With all that has happened across the country this week — protests, violence, and yet more black males fatally shot by police — we wondered if these events changed students’ views on the current presidential election. Mason Votes interviewed some of the student protestors asking the following question:
Do you feel that candidates are addressing the issues you have and does that impact whether or not you plan to vote?
Mason student Darius Simmingon responded this way: “As far as voting, yes I do plan to vote especially with what is at stake if I do not vote. I plan to vote democratic because Trump does not represent my values and only represents the corporate America. Racism will always be present regardless of where we are, but we will always be here and it is our job to protest against those who are racist, especially those who are against these peaceful protests. They are the ones that claim that racism doesn’t exist, but they are only able to say that because of the privileges that they hold. That is why I will vote for Hillary Clinton because Donald Trump’s values do not benefit me, nor the black community.”

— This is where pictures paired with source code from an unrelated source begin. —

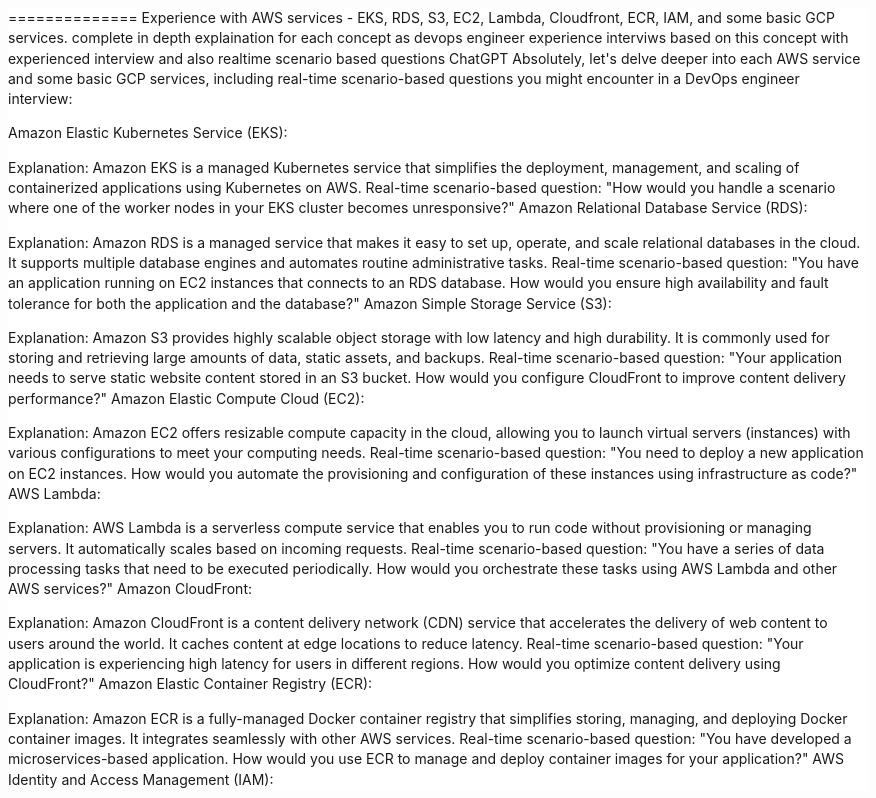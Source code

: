 ==============
Experience with AWS services - EKS, RDS, S3, EC2, Lambda, Cloudfront, ECR, IAM, and some basic GCP services. complete in depth explaination for each concept as devops engineer experience interviws based on this concept with experienced interview and also realtime scenario based questions 
ChatGPT
Absolutely, let's delve deeper into each AWS service and some basic GCP services, including real-time scenario-based questions you might encounter in a DevOps engineer interview:

Amazon Elastic Kubernetes Service (EKS):

Explanation: Amazon EKS is a managed Kubernetes service that simplifies the deployment, management, and scaling of containerized applications using Kubernetes on AWS.
Real-time scenario-based question: "How would you handle a scenario where one of the worker nodes in your EKS cluster becomes unresponsive?"
Amazon Relational Database Service (RDS):

Explanation: Amazon RDS is a managed service that makes it easy to set up, operate, and scale relational databases in the cloud. It supports multiple database engines and automates routine administrative tasks.
Real-time scenario-based question: "You have an application running on EC2 instances that connects to an RDS database. How would you ensure high availability and fault tolerance for both the application and the database?"
Amazon Simple Storage Service (S3):

Explanation: Amazon S3 provides highly scalable object storage with low latency and high durability. It is commonly used for storing and retrieving large amounts of data, static assets, and backups.
Real-time scenario-based question: "Your application needs to serve static website content stored in an S3 bucket. How would you configure CloudFront to improve content delivery performance?"
Amazon Elastic Compute Cloud (EC2):

Explanation: Amazon EC2 offers resizable compute capacity in the cloud, allowing you to launch virtual servers (instances) with various configurations to meet your computing needs.
Real-time scenario-based question: "You need to deploy a new application on EC2 instances. How would you automate the provisioning and configuration of these instances using infrastructure as code?"
AWS Lambda:

Explanation: AWS Lambda is a serverless compute service that enables you to run code without provisioning or managing servers. It automatically scales based on incoming requests.
Real-time scenario-based question: "You have a series of data processing tasks that need to be executed periodically. How would you orchestrate these tasks using AWS Lambda and other AWS services?"
Amazon CloudFront:

Explanation: Amazon CloudFront is a content delivery network (CDN) service that accelerates the delivery of web content to users around the world. It caches content at edge locations to reduce latency.
Real-time scenario-based question: "Your application is experiencing high latency for users in different regions. How would you optimize content delivery using CloudFront?"
Amazon Elastic Container Registry (ECR):

Explanation: Amazon ECR is a fully-managed Docker container registry that simplifies storing, managing, and deploying Docker container images. It integrates seamlessly with other AWS services.
Real-time scenario-based question: "You have developed a microservices-based application. How would you use ECR to manage and deploy container images for your application?"
AWS Identity and Access Management (IAM):
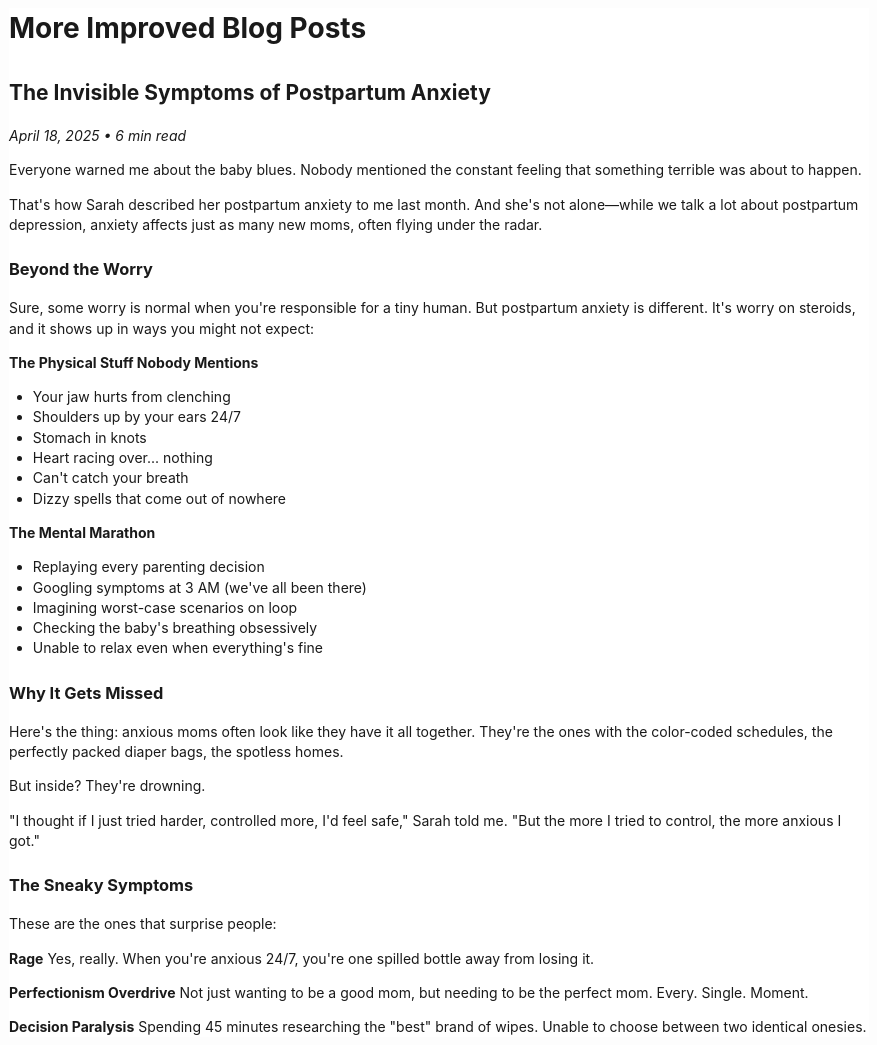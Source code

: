 # More Improved Blog Posts

## The Invisible Symptoms of Postpartum Anxiety

*April 18, 2025 • 6 min read*

Everyone warned me about the baby blues. Nobody mentioned the constant feeling that something terrible was about to happen.

That's how Sarah described her postpartum anxiety to me last month. And she's not alone—while we talk a lot about postpartum depression, anxiety affects just as many new moms, often flying under the radar.

### Beyond the Worry

Sure, some worry is normal when you're responsible for a tiny human. But postpartum anxiety is different. It's worry on steroids, and it shows up in ways you might not expect:

**The Physical Stuff Nobody Mentions**
- Your jaw hurts from clenching
- Shoulders up by your ears 24/7
- Stomach in knots
- Heart racing over... nothing
- Can't catch your breath
- Dizzy spells that come out of nowhere

**The Mental Marathon**
- Replaying every parenting decision
- Googling symptoms at 3 AM (we've all been there)
- Imagining worst-case scenarios on loop
- Checking the baby's breathing obsessively
- Unable to relax even when everything's fine

### Why It Gets Missed

Here's the thing: anxious moms often look like they have it all together. They're the ones with the color-coded schedules, the perfectly packed diaper bags, the spotless homes.

But inside? They're drowning.

"I thought if I just tried harder, controlled more, I'd feel safe," Sarah told me. "But the more I tried to control, the more anxious I got."

### The Sneaky Symptoms

These are the ones that surprise people:

**Rage**
Yes, really. When you're anxious 24/7, you're one spilled bottle away from losing it.

**Perfectionism Overdrive**
Not just wanting to be a good mom, but needing to be the perfect mom. Every. Single. Moment.

**Decision Paralysis**
Spending 45 minutes researching the "best" brand of wipes. Unable to choose between two identical onesies.
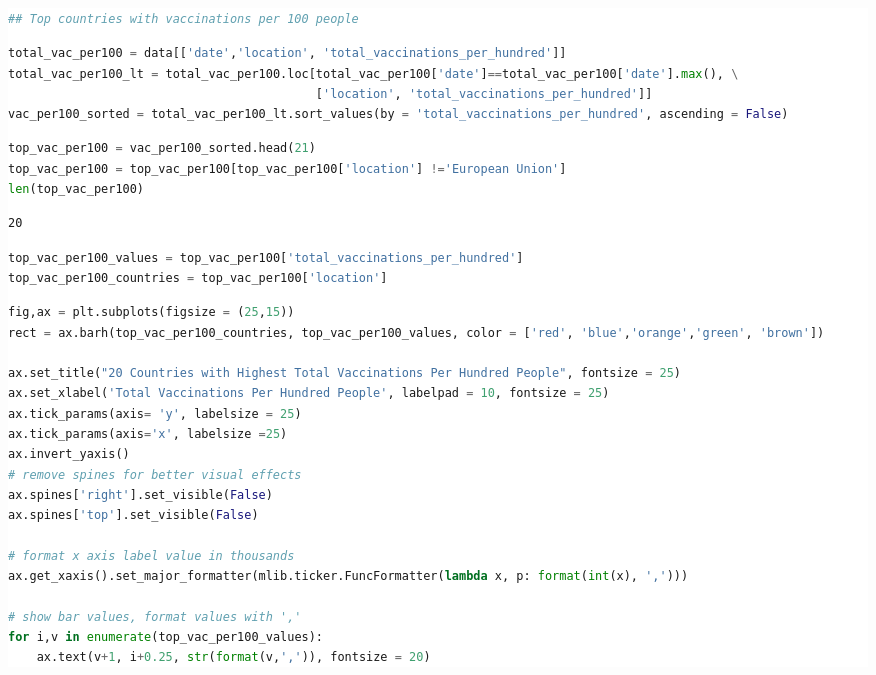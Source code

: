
```python
## Top countries with vaccinations per 100 people
```


```python
total_vac_per100 = data[['date','location', 'total_vaccinations_per_hundred']]
total_vac_per100_lt = total_vac_per100.loc[total_vac_per100['date']==total_vac_per100['date'].max(), \
                                           ['location', 'total_vaccinations_per_hundred']]
vac_per100_sorted = total_vac_per100_lt.sort_values(by = 'total_vaccinations_per_hundred', ascending = False)
```


```python
top_vac_per100 = vac_per100_sorted.head(21)
top_vac_per100 = top_vac_per100[top_vac_per100['location'] !='European Union']
len(top_vac_per100)
```




    20




```python
top_vac_per100_values = top_vac_per100['total_vaccinations_per_hundred']
top_vac_per100_countries = top_vac_per100['location']
```


```python
fig,ax = plt.subplots(figsize = (25,15))
rect = ax.barh(top_vac_per100_countries, top_vac_per100_values, color = ['red', 'blue','orange','green', 'brown'])

ax.set_title("20 Countries with Highest Total Vaccinations Per Hundred People", fontsize = 25)
ax.set_xlabel('Total Vaccinations Per Hundred People', labelpad = 10, fontsize = 25)
ax.tick_params(axis= 'y', labelsize = 25)
ax.tick_params(axis='x', labelsize =25)
ax.invert_yaxis()
# remove spines for better visual effects
ax.spines['right'].set_visible(False)
ax.spines['top'].set_visible(False)

# format x axis label value in thousands
ax.get_xaxis().set_major_formatter(mlib.ticker.FuncFormatter(lambda x, p: format(int(x), ',')))

# show bar values, format values with ','
for i,v in enumerate(top_vac_per100_values):
    ax.text(v+1, i+0.25, str(format(v,',')), fontsize = 20)
```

Xavier Savannah agreed with Simmingon, adding, “Yes I will be voting and I plan to vote for Hillary because I do not agree with Trump’s stance on a lot of things. On the news we hear a lot about what is happening with the police shootings but not a lot of people are coming up with resolutions or are trying to fix the issue at hand and it’s irritating because we hear a lot of criticism.“
Breana Young stated that she believes the best way to create change is to vote: “Of course I will vote, regardless of whether or not I believe there should be other, better, candidates running. Our ancestors have gone through way too much for me not to go vote. Many have died and shed tears for this right, my right. Yes I will proudly go and be voting”.
Students like Simmingon, Savannah, and Young gathered during the event to converse on what actions they need to put forward to be heard and to help create a safe space for the minority community at Mason.
At the end of the peaceful protest, a crowd of students that had gathered around watch on their way to class clapped as the demonstration successfully concluded.
Reporting by Hannan “Nannie” Abubaker.
Photos by Kristopher Head.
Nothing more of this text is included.